▸ **Action item**
Please print each entry below exactly as it stands, but without any pictures.

------------------------------------

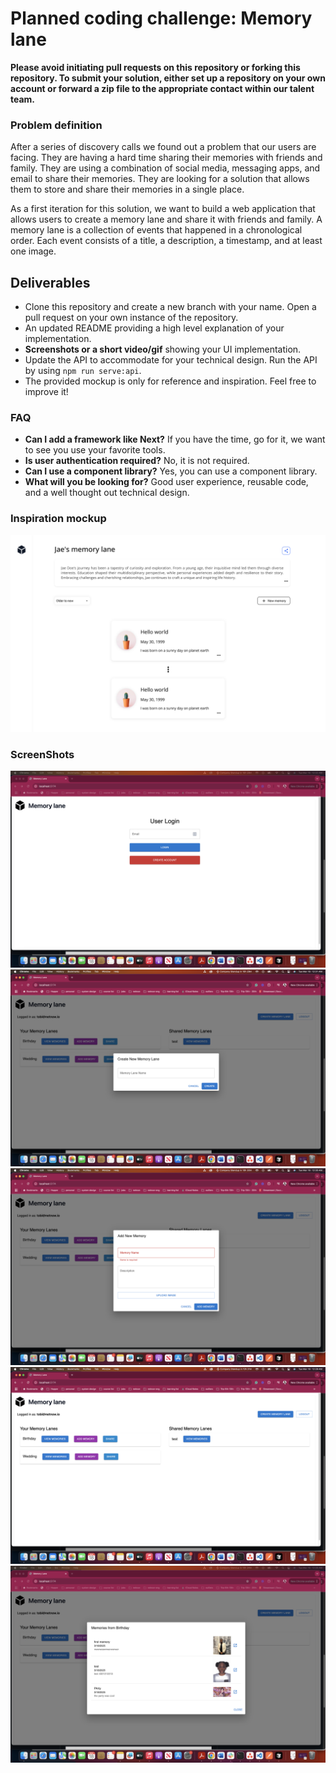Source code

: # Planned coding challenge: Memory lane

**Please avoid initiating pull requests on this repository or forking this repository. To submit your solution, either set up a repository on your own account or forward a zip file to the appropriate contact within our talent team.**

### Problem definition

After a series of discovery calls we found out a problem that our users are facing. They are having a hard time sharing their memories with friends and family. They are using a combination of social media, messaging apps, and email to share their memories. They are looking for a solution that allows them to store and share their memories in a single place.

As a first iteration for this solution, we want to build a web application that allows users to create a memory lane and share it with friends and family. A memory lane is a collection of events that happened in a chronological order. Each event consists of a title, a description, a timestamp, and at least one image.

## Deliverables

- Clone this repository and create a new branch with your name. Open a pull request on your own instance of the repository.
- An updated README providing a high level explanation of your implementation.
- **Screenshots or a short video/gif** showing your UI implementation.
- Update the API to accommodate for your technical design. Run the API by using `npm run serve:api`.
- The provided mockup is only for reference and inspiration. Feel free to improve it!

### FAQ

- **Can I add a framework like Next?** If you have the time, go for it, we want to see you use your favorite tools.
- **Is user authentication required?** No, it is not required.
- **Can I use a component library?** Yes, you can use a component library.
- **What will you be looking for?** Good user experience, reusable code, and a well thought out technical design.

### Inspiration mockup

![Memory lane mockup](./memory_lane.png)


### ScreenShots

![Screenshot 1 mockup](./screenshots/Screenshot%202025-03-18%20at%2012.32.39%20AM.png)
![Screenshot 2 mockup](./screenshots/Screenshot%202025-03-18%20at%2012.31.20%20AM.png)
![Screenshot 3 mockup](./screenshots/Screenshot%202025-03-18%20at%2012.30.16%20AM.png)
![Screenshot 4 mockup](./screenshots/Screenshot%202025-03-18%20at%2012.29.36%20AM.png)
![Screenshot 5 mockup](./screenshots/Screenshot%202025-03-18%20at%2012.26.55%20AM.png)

------------------------------------

▸ **Written response**
Source code

: # Planned coding challenge: Memory lane

**Please avoid initiating pull requests on this repository or forking this repository. To submit your solution, either set up a repository on your own account or forward a zip file to the appropriate contact within our talent team.**

### Problem definition

After a series of discovery calls we found out a problem that our users are facing. They are having a hard time sharing their memories with friends and family. They are using a combination of social media, messaging apps, and email to share their memories. They are looking for a solution that allows them to store and share their memories in a single place.

As a first iteration for this solution, we want to build a web application that allows users to create a memory lane and share it with friends and family. A memory lane is a collection of events that happened in a chronological order. Each event consists of a title, a description, a timestamp, and at least one image.

## Deliverables

- Clone this repository and create a new branch with your name. Open a pull request on your own instance of the repository.
- An updated README providing a high level explanation of your implementation.
- **Screenshots or a short video/gif** showing your UI implementation.
- Update the API to accommodate for your technical design. Run the API by using `npm run serve:api`.
- The provided mockup is only for reference and inspiration. Feel free to improve it!

### FAQ

- **Can I add a framework like Next?** If you have the time, go for it, we want to see you use your favorite tools.
- **Is user authentication required?** No, it is not required.
- **Can I use a component library?** Yes, you can use a component library.
- **What will you be looking for?** Good user experience, reusable code, and a well thought out technical design.

### Inspiration mockup

![Memory lane mockup](./memory_lane.png)


### ScreenShots

![Screenshot 1 mockup](./screenshots/Screenshot%202025-03-18%20at%2012.32.39%20AM.png)
![Screenshot 2 mockup](./screenshots/Screenshot%202025-03-18%20at%2012.31.20%20AM.png)
![Screenshot 3 mockup](./screenshots/Screenshot%202025-03-18%20at%2012.30.16%20AM.png)
![Screenshot 4 mockup](./screenshots/Screenshot%202025-03-18%20at%2012.29.36%20AM.png)
![Screenshot 5 mockup](./screenshots/Screenshot%202025-03-18%20at%2012.26.55%20AM.png)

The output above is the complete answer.